Relating Pressure, Volume, Amount, and Temperature: The Ideal Gas Law Introduction


By the end of this section, you will be able to:

  • Identify the mathematical relationships between the various properties of gases
  • Use the ideal gas law, and related gas laws, to compute the values of various gas properties under specified conditions

During the seventeenth and especially eighteenth centuries, driven both by a desire to understand nature and a quest to make balloons in which they could fly ([link]), a number of scientists established the relationships between the macroscopic physical properties of gases, that is, pressure, volume, temperature, and amount of gas. Although their measurements were not precise by today’s standards, they were able to determine the mathematical relationships between pairs of these variables (e.g., pressure and temperature, pressure and volume) that hold for an ideal gas—a hypothetical construct that real gases approximate under certain conditions.
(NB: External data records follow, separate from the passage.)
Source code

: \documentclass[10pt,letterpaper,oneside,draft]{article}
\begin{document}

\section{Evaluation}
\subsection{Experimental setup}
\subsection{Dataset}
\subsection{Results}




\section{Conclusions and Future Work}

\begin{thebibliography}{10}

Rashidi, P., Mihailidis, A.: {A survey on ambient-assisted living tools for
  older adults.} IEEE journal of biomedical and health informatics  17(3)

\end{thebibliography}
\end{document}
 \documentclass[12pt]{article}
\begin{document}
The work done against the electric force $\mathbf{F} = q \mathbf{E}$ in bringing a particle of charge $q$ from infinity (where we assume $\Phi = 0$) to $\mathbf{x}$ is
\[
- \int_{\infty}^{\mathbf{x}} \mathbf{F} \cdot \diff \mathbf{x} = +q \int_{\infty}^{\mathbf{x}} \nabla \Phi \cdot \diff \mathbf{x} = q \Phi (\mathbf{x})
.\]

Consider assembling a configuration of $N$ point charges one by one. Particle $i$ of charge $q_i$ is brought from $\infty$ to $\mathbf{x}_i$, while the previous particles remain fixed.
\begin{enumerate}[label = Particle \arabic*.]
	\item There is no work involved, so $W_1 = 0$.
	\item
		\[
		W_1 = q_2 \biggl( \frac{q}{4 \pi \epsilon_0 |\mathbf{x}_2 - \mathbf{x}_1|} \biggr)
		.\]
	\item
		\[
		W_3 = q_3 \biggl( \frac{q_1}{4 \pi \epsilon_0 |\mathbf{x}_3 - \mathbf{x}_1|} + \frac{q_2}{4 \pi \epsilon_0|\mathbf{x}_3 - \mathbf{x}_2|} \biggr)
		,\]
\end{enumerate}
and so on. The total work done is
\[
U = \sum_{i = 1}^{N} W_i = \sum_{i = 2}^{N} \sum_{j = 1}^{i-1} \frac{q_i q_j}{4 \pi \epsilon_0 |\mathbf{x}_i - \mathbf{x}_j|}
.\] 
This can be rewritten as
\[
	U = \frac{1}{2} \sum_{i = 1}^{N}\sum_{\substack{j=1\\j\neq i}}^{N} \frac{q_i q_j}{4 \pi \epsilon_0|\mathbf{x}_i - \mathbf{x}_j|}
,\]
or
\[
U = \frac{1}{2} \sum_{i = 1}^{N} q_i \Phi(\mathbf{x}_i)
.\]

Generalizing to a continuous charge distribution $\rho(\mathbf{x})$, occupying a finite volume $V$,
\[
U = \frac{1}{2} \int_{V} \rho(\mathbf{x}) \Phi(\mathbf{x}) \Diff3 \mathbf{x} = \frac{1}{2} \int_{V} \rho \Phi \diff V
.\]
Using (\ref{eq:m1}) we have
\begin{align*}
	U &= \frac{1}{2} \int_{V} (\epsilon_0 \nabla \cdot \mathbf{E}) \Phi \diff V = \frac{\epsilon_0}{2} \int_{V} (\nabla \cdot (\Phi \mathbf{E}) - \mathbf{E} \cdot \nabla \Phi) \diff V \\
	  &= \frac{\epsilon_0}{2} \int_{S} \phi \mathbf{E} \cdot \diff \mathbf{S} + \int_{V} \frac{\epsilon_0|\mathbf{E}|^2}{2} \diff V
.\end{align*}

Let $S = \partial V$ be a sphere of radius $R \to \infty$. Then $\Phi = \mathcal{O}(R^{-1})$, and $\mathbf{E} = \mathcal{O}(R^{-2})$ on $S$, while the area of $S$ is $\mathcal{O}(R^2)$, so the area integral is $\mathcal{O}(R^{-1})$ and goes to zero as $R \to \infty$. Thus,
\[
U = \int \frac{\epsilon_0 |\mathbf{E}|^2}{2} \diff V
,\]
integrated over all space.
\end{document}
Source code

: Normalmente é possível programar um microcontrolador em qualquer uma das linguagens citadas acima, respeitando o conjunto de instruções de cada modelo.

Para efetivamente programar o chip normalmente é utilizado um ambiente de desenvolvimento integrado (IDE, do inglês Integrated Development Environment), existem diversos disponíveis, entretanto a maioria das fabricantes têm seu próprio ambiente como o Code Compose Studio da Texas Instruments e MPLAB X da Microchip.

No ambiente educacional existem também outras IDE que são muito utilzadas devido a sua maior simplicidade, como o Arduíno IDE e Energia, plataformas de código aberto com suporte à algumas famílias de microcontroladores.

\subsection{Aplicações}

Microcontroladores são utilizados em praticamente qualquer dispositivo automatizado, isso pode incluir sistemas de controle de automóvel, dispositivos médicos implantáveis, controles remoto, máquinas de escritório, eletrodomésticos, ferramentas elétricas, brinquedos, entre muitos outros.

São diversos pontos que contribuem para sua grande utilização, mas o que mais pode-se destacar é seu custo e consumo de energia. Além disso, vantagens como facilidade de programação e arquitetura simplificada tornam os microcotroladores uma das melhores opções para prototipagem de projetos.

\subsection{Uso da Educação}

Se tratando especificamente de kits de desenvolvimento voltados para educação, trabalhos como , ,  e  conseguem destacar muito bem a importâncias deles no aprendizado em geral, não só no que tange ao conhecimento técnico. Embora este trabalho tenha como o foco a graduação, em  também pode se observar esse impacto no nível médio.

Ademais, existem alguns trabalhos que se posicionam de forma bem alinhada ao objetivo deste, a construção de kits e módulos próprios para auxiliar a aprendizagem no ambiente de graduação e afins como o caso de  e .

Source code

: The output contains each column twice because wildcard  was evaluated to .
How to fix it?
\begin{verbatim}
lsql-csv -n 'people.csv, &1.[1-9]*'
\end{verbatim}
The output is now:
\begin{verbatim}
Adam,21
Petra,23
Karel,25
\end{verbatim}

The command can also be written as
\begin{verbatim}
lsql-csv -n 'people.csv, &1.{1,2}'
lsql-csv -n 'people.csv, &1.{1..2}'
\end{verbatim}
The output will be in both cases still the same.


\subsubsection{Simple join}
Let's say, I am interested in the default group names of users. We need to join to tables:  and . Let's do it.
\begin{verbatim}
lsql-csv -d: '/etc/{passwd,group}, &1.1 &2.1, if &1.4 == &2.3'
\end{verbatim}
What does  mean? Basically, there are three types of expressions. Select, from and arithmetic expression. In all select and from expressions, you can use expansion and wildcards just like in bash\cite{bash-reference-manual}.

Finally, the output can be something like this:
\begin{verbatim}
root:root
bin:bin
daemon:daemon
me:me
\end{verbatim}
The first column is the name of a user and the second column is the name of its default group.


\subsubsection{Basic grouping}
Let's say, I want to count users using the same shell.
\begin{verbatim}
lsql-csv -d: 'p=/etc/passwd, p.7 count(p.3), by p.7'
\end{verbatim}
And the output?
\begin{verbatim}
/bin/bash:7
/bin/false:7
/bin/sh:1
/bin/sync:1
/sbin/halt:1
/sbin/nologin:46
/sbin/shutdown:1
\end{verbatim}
Eventually, these individual laws were combined into a single equation—the ideal gas law—that relates gas quantities for gases and is quite accurate for low pressures and moderate temperatures. We will consider the key developments in individual relationships (for pedagogical reasons not quite in historical order), then put them together in the ideal gas law.

In 1783, the first (a) hydrogen-filled balloon flight, (b) manned hot air balloon flight, and (c) manned hydrogen-filled balloon flight occurred. When the hydrogen-filled balloon depicted in (a) landed, the frightened villagers of Gonesse reportedly destroyed it with pitchforks and knives. The launch of the latter was reportedly viewed by 400,000 people in Paris.